La tazzina di caffè e il cappuccino al bar arriveranno a costarci 6-7 euro? E’ possibile, ecco perché.
Accade che il frutto più puzzolente del mondo ( ), cioè il durian, sta talmente conquistando il palato dei cinesi da convincere sempre più i coltivatori di caffè del contiguo Vietnam, il secondo produttore al mondo dopo il Brasile, a cambiare coltivazione e a preferire quella del durian.
Frutto dolce e piccante che ho mangiato in Thailandia decenni fa scoprendo non solo il suo molto cattivo odore, ma anche che per questa spiacevole caratteristica la sua presenza è vietata sui trasporti pubblici non solo in Thailandia, ma anche a Singapore, Hong Kong e Giappone.
Il problema caffè è nato nel 2021 in Brasile, il più grande produttore mondiale di caffè del tipo arabica nonché produttore di un terzo di tutto il caffè del pianeta: quell’anno una eccezionale gelata ha fatto strage delle coltivazioni.
La scarsità di chicchi di caffè provocata dal disastro brasiliano ha spinto i grandi commercianti a rivolgersi al secondo produttore al mondo cioè a Vietnam, che è anche il più grande produttore di chicchi di caffè del tipo robusta. Questo è meno pregiato del tipo arabica, eppure il Vietnam gode fama di Paese dove si beve il miglior caffè del mondo.

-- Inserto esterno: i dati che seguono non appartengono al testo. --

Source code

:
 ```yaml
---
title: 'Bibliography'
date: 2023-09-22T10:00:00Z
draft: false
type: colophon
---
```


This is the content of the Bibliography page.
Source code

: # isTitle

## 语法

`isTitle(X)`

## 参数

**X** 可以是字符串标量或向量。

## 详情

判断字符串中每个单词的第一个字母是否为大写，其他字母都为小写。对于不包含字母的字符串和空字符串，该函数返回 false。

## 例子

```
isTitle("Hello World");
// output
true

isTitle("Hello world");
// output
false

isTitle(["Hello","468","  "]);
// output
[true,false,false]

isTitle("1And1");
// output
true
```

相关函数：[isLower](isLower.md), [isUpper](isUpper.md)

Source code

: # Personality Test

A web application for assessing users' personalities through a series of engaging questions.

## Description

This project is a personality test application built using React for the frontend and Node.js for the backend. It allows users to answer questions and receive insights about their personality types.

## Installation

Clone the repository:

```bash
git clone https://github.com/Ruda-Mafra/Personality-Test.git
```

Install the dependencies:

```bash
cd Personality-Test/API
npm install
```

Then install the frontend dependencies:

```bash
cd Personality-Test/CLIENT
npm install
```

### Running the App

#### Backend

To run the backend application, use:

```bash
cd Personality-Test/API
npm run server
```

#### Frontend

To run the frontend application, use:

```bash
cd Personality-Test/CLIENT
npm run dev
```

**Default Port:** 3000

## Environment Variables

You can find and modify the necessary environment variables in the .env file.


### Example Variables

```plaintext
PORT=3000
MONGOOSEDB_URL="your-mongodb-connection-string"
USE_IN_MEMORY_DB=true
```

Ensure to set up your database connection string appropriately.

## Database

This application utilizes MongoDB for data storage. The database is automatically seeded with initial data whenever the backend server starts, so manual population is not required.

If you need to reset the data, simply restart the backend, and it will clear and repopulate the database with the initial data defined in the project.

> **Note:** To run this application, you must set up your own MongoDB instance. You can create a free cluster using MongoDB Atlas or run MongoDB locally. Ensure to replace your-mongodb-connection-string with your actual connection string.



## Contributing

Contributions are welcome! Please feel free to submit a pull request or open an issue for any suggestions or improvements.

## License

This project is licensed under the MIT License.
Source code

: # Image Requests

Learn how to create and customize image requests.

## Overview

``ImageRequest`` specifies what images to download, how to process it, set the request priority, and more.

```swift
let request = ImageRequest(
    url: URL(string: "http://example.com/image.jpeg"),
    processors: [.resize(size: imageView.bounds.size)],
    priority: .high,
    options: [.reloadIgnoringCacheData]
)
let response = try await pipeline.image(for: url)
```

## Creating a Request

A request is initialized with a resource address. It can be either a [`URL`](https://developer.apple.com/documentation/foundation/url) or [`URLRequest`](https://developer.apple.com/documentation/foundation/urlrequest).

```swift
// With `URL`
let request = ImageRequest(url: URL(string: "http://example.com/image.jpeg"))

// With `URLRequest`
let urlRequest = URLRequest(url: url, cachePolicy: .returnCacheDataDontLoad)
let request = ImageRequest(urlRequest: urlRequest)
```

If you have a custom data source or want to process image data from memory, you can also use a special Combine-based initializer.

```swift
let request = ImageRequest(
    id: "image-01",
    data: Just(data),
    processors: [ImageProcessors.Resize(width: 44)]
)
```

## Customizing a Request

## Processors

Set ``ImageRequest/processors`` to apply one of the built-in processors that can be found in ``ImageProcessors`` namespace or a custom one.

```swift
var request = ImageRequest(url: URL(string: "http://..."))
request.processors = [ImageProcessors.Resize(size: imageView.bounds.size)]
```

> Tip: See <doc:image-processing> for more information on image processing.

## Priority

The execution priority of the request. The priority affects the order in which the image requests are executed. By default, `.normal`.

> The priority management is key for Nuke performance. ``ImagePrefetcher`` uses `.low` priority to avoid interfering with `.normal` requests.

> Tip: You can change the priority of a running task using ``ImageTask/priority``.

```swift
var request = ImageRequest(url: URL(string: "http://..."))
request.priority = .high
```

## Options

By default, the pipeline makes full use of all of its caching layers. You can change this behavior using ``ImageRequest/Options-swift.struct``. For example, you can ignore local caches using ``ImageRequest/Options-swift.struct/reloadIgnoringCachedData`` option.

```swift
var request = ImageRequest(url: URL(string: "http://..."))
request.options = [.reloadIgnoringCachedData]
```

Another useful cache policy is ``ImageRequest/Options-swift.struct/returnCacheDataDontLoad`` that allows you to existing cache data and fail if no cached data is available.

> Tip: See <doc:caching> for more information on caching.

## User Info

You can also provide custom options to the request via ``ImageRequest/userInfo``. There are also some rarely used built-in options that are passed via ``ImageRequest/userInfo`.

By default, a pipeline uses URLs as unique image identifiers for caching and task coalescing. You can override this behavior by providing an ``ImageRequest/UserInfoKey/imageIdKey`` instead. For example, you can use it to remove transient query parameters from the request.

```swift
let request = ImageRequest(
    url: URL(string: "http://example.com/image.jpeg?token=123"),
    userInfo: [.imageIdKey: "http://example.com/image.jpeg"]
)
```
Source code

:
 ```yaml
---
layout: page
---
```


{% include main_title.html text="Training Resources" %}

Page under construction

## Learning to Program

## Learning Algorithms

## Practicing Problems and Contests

Ma se la produzione brasiliana è stata messa KO dalle gelate, quella vietnamita è stata messa in crisi delle peggiori siccità degli ultimi dieci anni.
Ciliegina sulla torta, i cambiamenti climatici del pianeta hanno ridotto lo sviluppo delle singole piante provocandone così una minore produzione di chicchi.

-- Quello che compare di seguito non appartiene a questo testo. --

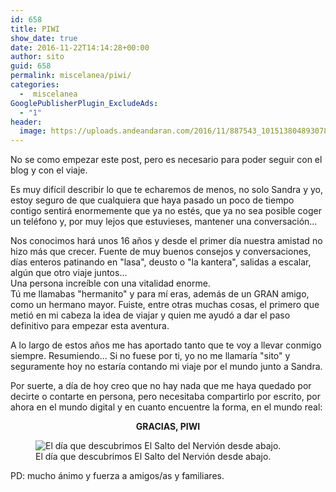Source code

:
```yaml
---
id: 658
title: PIWI
show_date: true
date: 2016-11-22T14:14:28+00:00
author: sito
guid: 658
permalink: miscelanea/piwi/
categories:
  -  miscelanea
GooglePublisherPlugin_ExcludeAds:
  - "1"
header:
  image: https://uploads.andeandaran.com/2016/11/887543_10151380489307885_1616338551_o-e1479824276647.jpg
---
```


  No se como empezar este post, pero es necesario para poder seguir con el blog y con el viaje.

  Es muy difícil describir lo que te echaremos de menos, no solo Sandra y yo, estoy seguro de que cualquiera que haya pasado un poco de tiempo contigo sentirá enormemente que ya no estés, que ya no sea posible coger un teléfono y, por muy lejos que estuvieses, mantener una conversación...  

  Nos conocimos hará unos 16 años y desde el primer día nuestra amistad no hizo más que crecer. Fuente de muy buenos consejos y conversaciones, días enteros patinando en "lasa", deusto o "la kantera", salidas a escalar, algún que otro viaje juntos...<br /> Una persona increíble con una vitalidad enorme.<br /> Tú me llamabas "hermanito" y para mí eras, además de un GRAN amigo, como un hermano mayor. Fuiste, entre otras muchas cosas, el primero que metió en mi cabeza la idea de viajar y quien me ayudó a dar el paso definitivo para empezar esta aventura.

  A lo largo de estos años me has aportado tanto que te voy a llevar conmigo siempre. Resumiendo... Si no fuese por ti, yo no me llamaría "sito" y seguramente hoy no estaría contando mi viaje por el mundo junto a Sandra.

  Por suerte, a día de hoy creo que no hay nada que me haya quedado por decirte o contarte en persona, pero necesitaba compartirlo por escrito, por ahora en el mundo digital y en cuanto encuentre la forma, en el mundo real:

<p style="text-align: center;">
  <strong>GRACIAS, PIWI</strong>

<figure id="attachment_662" style="width: 550px" >
<img class="img-rounded wp-image-662 size-wcstandard" src="https://uploads.andeandaran.com/2016/11/887543_10151380489307885_1616338551_o-1.jpg?resize=550%2C825" alt="El día que descubrimos El Salto del Nervión desde abajo." /> <figcaption class="wp-caption-text">El día que descubrimos El Salto del Nervión desde abajo.</figcaption></figure> 

PD: mucho ánimo y fuerza a amigos/as y familiares.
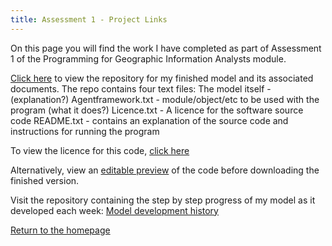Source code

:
 ```yaml
---
title: Assessment 1 - Project Links
---
```



On this page you will find the work I have completed as part of Assessment 1 of the Programming for Geographic Information Analysts module. 

[Click here](https://github.com/davidosh96/Assessment_1) to view the repository for my finished model and its associated documents.
The repo contains four text files:
The model itself - (explanation?)
Agentframework.txt - module/object/etc to be used with the program (what it does?)
Licence.txt - A licence for the software source code
README.txt - contains an explanation of the source code and instructions for running the program 


To view the licence for this code, [click here]()




Alternatively, view an [editable preview](https://davidosh96.github.io/modelpreview.html) of the code before downloading the finished version.


Visit the repository containing the step by step progress of my model as it developed each week:
[Model development history](https://github.com/davidosh96/Assessment_1)


[Return to the homepage](https://davidosh96.github.io/index.html)

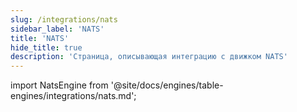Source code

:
 ```yaml
---
slug: /integrations/nats
sidebar_label: 'NATS'
title: 'NATS'
hide_title: true
description: 'Страница, описывающая интеграцию с движком NATS'
---
```


import NatsEngine from '@site/docs/engines/table-engines/integrations/nats.md';

<NatsEngine/>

Tutto ciò ha convinto i coltivatori vietnamiti a cercare una alternativa al caffè. E l’hanno trovata nel durian, mercato emergente grazie alla confinante Cina, che negli ultimi 12 mesi ne ha infatti raddoppiato le importazioni dal Paese vicino.
I coltivatori vietnamiti si sono resi conto che produrre ed esportare durian è ben cinque volte più redditizio del produrre ed esportare caffè.

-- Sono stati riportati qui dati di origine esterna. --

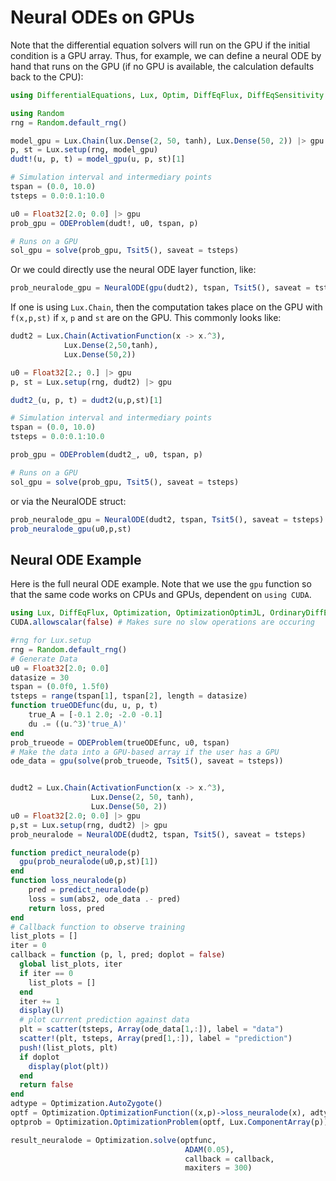 # Neural ODEs on GPUs

Note that the differential equation solvers will run on the GPU if the initial
condition is a GPU array. Thus, for example, we can define a neural ODE by hand
that runs on the GPU (if no GPU is available, the calculation defaults back to the CPU):

```julia
using DifferentialEquations, Lux, Optim, DiffEqFlux, DiffEqSensitivity

using Random
rng = Random.default_rng()

model_gpu = Lux.Chain(lux.Dense(2, 50, tanh), Lux.Dense(50, 2)) |> gpu
p, st = Lux.setup(rng, model_gpu)
dudt!(u, p, t) = model_gpu(u, p, st)[1]

# Simulation interval and intermediary points
tspan = (0.0, 10.0)
tsteps = 0.0:0.1:10.0

u0 = Float32[2.0; 0.0] |> gpu
prob_gpu = ODEProblem(dudt!, u0, tspan, p)

# Runs on a GPU
sol_gpu = solve(prob_gpu, Tsit5(), saveat = tsteps)
```

Or we could directly use the neural ODE layer function, like:

```julia
prob_neuralode_gpu = NeuralODE(gpu(dudt2), tspan, Tsit5(), saveat = tsteps)
```

If one is using `Lux.Chain`, then the computation takes place on the GPU with
`f(x,p,st)` if `x`, `p` and `st` are on the GPU. This commonly looks like:

```julia
dudt2 = Lux.Chain(ActivationFunction(x -> x.^3),
            Lux.Dense(2,50,tanh),
            Lux.Dense(50,2))

u0 = Float32[2.; 0.] |> gpu
p, st = Lux.setup(rng, dudt2) |> gpu

dudt2_(u, p, t) = dudt2(u,p,st)[1]

# Simulation interval and intermediary points
tspan = (0.0, 10.0)
tsteps = 0.0:0.1:10.0

prob_gpu = ODEProblem(dudt2_, u0, tspan, p)

# Runs on a GPU
sol_gpu = solve(prob_gpu, Tsit5(), saveat = tsteps)
```

or via the NeuralODE struct:

```julia
prob_neuralode_gpu = NeuralODE(dudt2, tspan, Tsit5(), saveat = tsteps)
prob_neuralode_gpu(u0,p,st)
```

## Neural ODE Example

Here is the full neural ODE example. Note that we use the `gpu` function so that the
same code works on CPUs and GPUs, dependent on `using CUDA`.

```julia
using Lux, DiffEqFlux, Optimization, OptimizationOptimJL, OrdinaryDiffEq, Optim, Plots, CUDA, DiffEqSensitivity, Random
CUDA.allowscalar(false) # Makes sure no slow operations are occuring

#rng for Lux.setup
rng = Random.default_rng()
# Generate Data
u0 = Float32[2.0; 0.0]
datasize = 30
tspan = (0.0f0, 1.5f0)
tsteps = range(tspan[1], tspan[2], length = datasize)
function trueODEfunc(du, u, p, t)
    true_A = [-0.1 2.0; -2.0 -0.1]
    du .= ((u.^3)'true_A)'
end
prob_trueode = ODEProblem(trueODEfunc, u0, tspan)
# Make the data into a GPU-based array if the user has a GPU
ode_data = gpu(solve(prob_trueode, Tsit5(), saveat = tsteps))


dudt2 = Lux.Chain(ActivationFunction(x -> x.^3),
                  Lux.Dense(2, 50, tanh),
                  Lux.Dense(50, 2))
u0 = Float32[2.0; 0.0] |> gpu
p,st = Lux.setup(rng, dudt2) |> gpu
prob_neuralode = NeuralODE(dudt2, tspan, Tsit5(), saveat = tsteps)

function predict_neuralode(p)
  gpu(prob_neuralode(u0,p,st)[1])
end
function loss_neuralode(p)
    pred = predict_neuralode(p)
    loss = sum(abs2, ode_data .- pred)
    return loss, pred
end
# Callback function to observe training
list_plots = []
iter = 0
callback = function (p, l, pred; doplot = false)
  global list_plots, iter
  if iter == 0
    list_plots = []
  end
  iter += 1
  display(l)
  # plot current prediction against data
  plt = scatter(tsteps, Array(ode_data[1,:]), label = "data")
  scatter!(plt, tsteps, Array(pred[1,:]), label = "prediction")
  push!(list_plots, plt)
  if doplot
    display(plot(plt))
  end
  return false
end
adtype = Optimization.AutoZygote()
optf = Optimization.OptimizationFunction((x,p)->loss_neuralode(x), adtype)
optprob = Optimization.OptimizationProblem(optf, Lux.ComponentArray(p))

result_neuralode = Optimization.solve(optfunc,
                                       ADAM(0.05), 
                                       callback = callback, 
                                       maxiters = 300)
```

E così mentre l’esportazione di durian nell’ultimo anno è raddoppiata quella del caffè si è invece dimezzata. L’Organizzazione Internazionale del Caffè stima che le scorte vietnamite sono ormai quasi esaurite, mentre la produzione ed esportazione di caffè da Colombia, Etiopia, Perù e Uganda non sono state sufficienti per alleggerire la situazione: il mercato resta con prezzi in salita.
Nonostante tutto ciò, un prezzo di mercato elevato potrebbe non tradursi in aumento dei prezzi del caffè al dettaglio. Secondo i calcoli della società di consulenza Allegra Strategies il costo dei chicchi rappresenterebbe infatti meno del 10% del costo di una tazzina di caffè. Perciò, per esempio secondo Felipe Barretto Croce, amministratore delegato della brasiliana FAFCoffees, i costi del caffè in particolare al bar aumentano soprattutto perché a causa dell’inflazione aumentano i costi di varie altre voci, a partire dalla manodopea fino all’affitto dei locali passando per quello dei trasporti.
Il Brasile produce un terzo del caffè mondiale, perciò tutti sperano nel suo prossimo raccolto e che le piogge tornino quanto prima, non oltre ottobre perché in tal caso anche in assenza di gelate il raccolto del prossimo anno si ridurrà. E il mercato o meglio il consumatore ne farà le spese.
Ma la vera minaccia per il futuro della coltivazione di caffè e per il costo della sua tazzina al bar o a casa fatta con capsule o caffettiera viene dal cambiamento del clima.
Secondo uno studio condotto due anni fa, anche se la produzione di gas serra venisse ridotta drasticamente c’è il rischio concreto che entro il 2050 l’area totale dei territori adatti alla coltivazione di caffè si riduca del 50%.
Cioè che si dimezzi. Con conseguenze ovviamente molto pesanti sul costo della tazzina, del cappuccino o del latte macchiato presi al bar o fatti in casa.
Dopo qualche secolo di successo internazionale il caffè entrerà in crisi come bevanda di massa e di socializzazione? E cambierà faccia o funzione la marea di bar sparsi nel mondo?